__ACTION ITEM__:
Below are records. Find each line in them that holds the word "operator" and copy it.

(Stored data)
══════════════════════════════

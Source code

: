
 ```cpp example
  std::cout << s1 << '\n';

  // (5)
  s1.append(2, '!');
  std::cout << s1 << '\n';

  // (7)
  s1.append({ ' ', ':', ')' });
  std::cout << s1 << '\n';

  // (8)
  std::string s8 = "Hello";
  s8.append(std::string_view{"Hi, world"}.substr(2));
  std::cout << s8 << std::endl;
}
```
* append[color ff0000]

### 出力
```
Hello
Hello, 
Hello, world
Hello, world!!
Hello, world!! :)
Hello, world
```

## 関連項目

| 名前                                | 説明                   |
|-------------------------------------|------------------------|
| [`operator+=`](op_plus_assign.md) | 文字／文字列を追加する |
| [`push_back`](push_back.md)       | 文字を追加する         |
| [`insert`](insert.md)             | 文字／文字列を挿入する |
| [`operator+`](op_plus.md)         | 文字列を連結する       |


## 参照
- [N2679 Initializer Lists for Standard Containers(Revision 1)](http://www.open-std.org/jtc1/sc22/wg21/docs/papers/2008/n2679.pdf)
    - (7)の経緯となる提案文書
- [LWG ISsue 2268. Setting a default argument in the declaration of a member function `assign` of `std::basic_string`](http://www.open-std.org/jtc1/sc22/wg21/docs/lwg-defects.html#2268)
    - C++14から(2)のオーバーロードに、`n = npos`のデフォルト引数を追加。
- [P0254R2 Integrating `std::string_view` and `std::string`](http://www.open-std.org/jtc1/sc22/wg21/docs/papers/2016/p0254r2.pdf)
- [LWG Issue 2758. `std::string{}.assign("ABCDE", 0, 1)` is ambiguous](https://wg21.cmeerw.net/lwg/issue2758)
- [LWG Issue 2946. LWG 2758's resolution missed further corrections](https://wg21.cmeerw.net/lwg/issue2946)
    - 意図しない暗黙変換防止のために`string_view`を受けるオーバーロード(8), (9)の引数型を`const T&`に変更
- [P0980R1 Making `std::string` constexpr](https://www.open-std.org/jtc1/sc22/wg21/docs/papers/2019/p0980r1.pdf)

══════════════════════════════

__TASK SOLUTION__:
| [`operator+=`](op_plus_assign.md) | 文字／文字列を追加する |
| [`operator+`](op_plus.md)         | 文字列を連結する       |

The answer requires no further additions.